«¿Porqué los seres humanos no buscan vivir en paz, en lugar de complicarse la existencia y de asesinarse entre ellos? ¿Por qué la ambición, el odio, la posesión prevalencen sobre el amor? Todas mis películas giran en torno a esta simple pregunta, tan antigua como el mundo». Estas palabras de Akira Kurosawa expresan admirablemente la temática fundamental de su última película, Ran, que el mismo director ha presentado como su testamento espiritual; y que, justamente, es considerada por muchos como una obra maestra del séptimo arte. La historia narrada en la película, una adaptación del Rey Lear, se sitúa en el s. XVI; es decir, en la época feudal del extremo Oriente. Hidetora, un gran señor feudal, decide dejar el reino a su hijo primogénito, Taro, a pesar de la oposición frontal de su hijo Saburo, que a causa de su actitud y sus palabras petulantes y ofensivas, es desterrado de los dominios paternos. La tensión contenida de estas escenas presagian la tragedia; como la formación de los grandes cúmulos en el cielo preparan la tempestad. Lo que ocurre en la tierra no es indiferente a los dioses. Taro, situado ya en el poder, comienza a ser hostigado por su mujer Kaede, repulsiva encarnación del odio y la venganza, cuyo único deseo es destruir la casa de los Chichimonyi. La siembra de la división tiene su primer fruto: Hidetora, herido en su orgullo, abandona a su primer hijo y busca refugio junto a su segundo hijo, Yiro.
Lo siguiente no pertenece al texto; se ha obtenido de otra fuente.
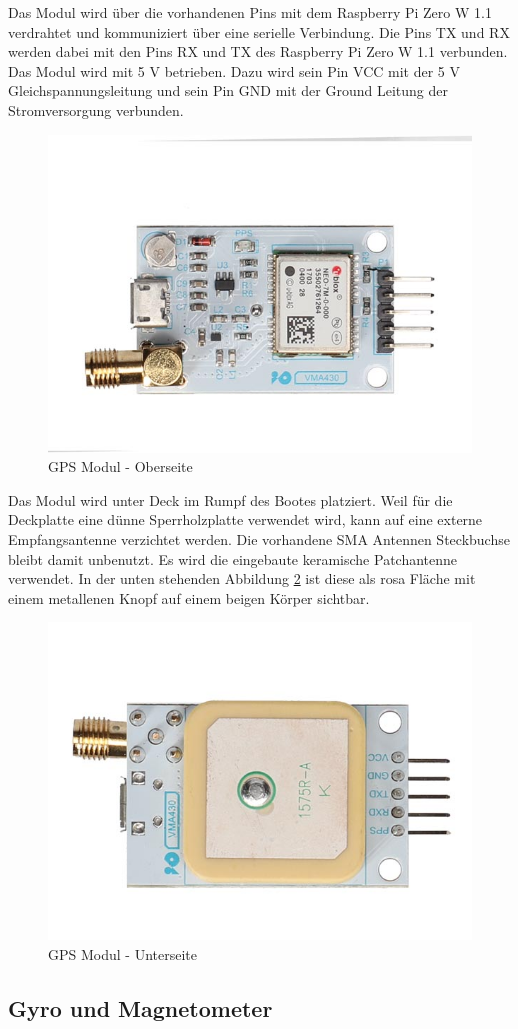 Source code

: Das Modul wird über die vorhandenen Pins mit dem Raspberry Pi Zero W 1.1 verdrahtet und  kommuniziert über eine serielle Verbindung. Die Pins TX und RX werden dabei mit den Pins RX und TX des Raspberry Pi Zero W 1.1 verbunden. Das Modul wird mit 5 V betrieben. Dazu wird sein Pin VCC mit der 5 V Gleichspannungsleitung und sein Pin GND mit der Ground Leitung der Stromversorgung verbunden.   
\begin{figure}[H]
    \centering
    \includegraphics[width=0.75\linewidth]{vma430_front-1.jpg}
    \caption{GPS Modul - Oberseite}
    \label{fig:enter-label}
\end{figure}
Das Modul wird unter Deck im Rumpf des Bootes platziert. Weil für die Deckplatte eine dünne Sperrholzplatte verwendet wird, kann auf eine externe Empfangsantenne verzichtet werden. Die vorhandene SMA Antennen Steckbuchse bleibt damit unbenutzt. Es wird die eingebaute keramische Patchantenne verwendet. In der unten stehenden Abbildung \ref{fig:GPS} ist diese als rosa Fläche mit einem metallenen Knopf auf einem beigen Körper sichtbar.
\begin{figure}[H]
    \centering
    \includegraphics[width=0.5\linewidth]{vma430_back-1.jpg}
    \caption{GPS Modul - Unterseite}
    \label{fig:GPS}
\end{figure}

\subsection{Gyro und Magnetometer}

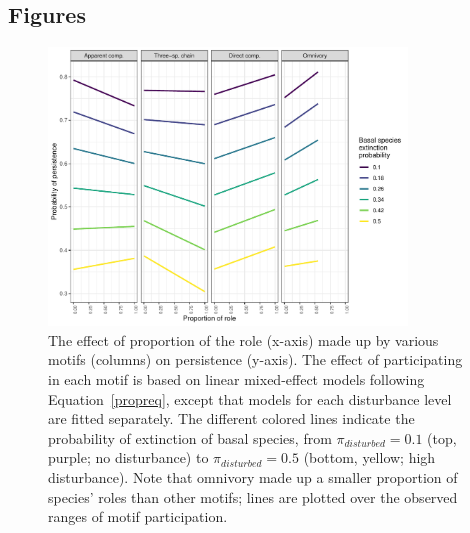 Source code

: \documentclass[12pt]{article}
\begin{document}
\begin{spacing}{2.0}
\section*{Figures}
    
            
    \begin{figure}[h!]
        \centering
        \includegraphics[width=0.85\textwidth]{figures/prop_lmer_allCS.pdf}
        \caption{The effect of proportion of the role (x-axis) made up by various motifs (columns) on persistence (y-axis). The effect of participating in each motif is based on linear mixed-effect models following Equation~\ref{propreq}, except that models for each  disturbance level are fitted separately. The different colored lines indicate the probability of extinction of basal species, from $\pi_{disturbed} = 0.1$ (top, purple; no disturbance) to $\pi_{disturbed} = 0.5$ (bottom, yellow; high disturbance). Note that omnivory made up a smaller proportion of species' roles than other motifs; lines are plotted over the observed ranges of motif participation.}
    \label{fig:prop_lmer_all}
    \end{figure}
        


\end{spacing}
\end{document}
Yiro, o la pasión del poder, viendo en lo sucedido un tiempo oportuno para llevara a cabo sus planes, se niega a recibir a su padre, que airado y entristecido tiene que refugiarse con su séquito en el tercer castillo; aquél que había pensado dar a su hijo Saburo.
Allí es atacado por sus dos hijos, Taro y Yiro. Ante los ojos atónitos de Hidetora se despliega un espectáculo macabro: todos los soldados y mujeres de su séquito mueren uno a uno en un vano intento de defenderle. Estas escenas son de una dramaticidad y de una crudeza inusitadas. La sinrazón de lo sucedido precipita en la locura a Hidetora. El antes gran señor feudal, enajenado, sucio y desarrapado, en un proceso de desintegración humana, se identifica con las ruinas del castillo que mora, y que él mismo había destruido. Abandonado por sus hijos y atormentado por sus recuerdos, experimenta el infierno que se ha forjado por su ambición y crueldad.
En esta vida infernal, Hidetora experimenta la dicha del cielo: el encuentro con su hijo Saburo, que viene a socorrerlo y a expresarle su perdón. Pero por breve tiempo: Saburo muere en sus brazos asesinado por uno de los soldados de su hijo Yiro. Impotente ante la irracionalidad de lo ocurrido, de tanto mal e injusticia, muere atormentado por el dolor. La tragedia ha alcanzado su cota máxima. El hombre no puede permanecer insensible y se pregunta el porqué. Kyoami, el bufón de Hidetora, acusa a los dioses, si es que existen: ellos son los culpables de toda la desgracia humana, porque, pudiendo intervenir, permanecen indiferentes ante el dolor humano, o incluso se gozan cruelmente de las lágrimas de los hombres. Tango, el siervo fiel de Saburo, ordena a Kyoami callarse y no blasfemar, porque son los dioses los que lloran sobre el infierno que la necedad y la ambición del hombre han creado. Es el hombre el origen del mal por su ambición, por su crueldad, por su odio y su deseo de venganza. La infernal tragedia comienza en el hombre que eleva sus deseos y proyectos a la ley suprema; que se hace a sí mismo origen del bien y del mal, que pretende vivir la vida de una manera autónoma. La representación ha terminado. Los personajes que han ido tejiendo esta historia han muerto todos víctimas de sus propias injusticias. Sólo Surumaru, el hermano ciego de Sué, es salvado milagrosamente por Buda de caer en el precipicio. Quizá en esta enigmática escena final está expresado el deseo ardiente de todo ser humano: ser librado del mal por uno más grande que él. Necesitamos Uno que nos libre del mal que anida en nuestros corazones y que destruye todo. «En el cine, a la realidad se le encuentra y se le expresa después mirando primero en nuestro interior» (Akira Kurosawa).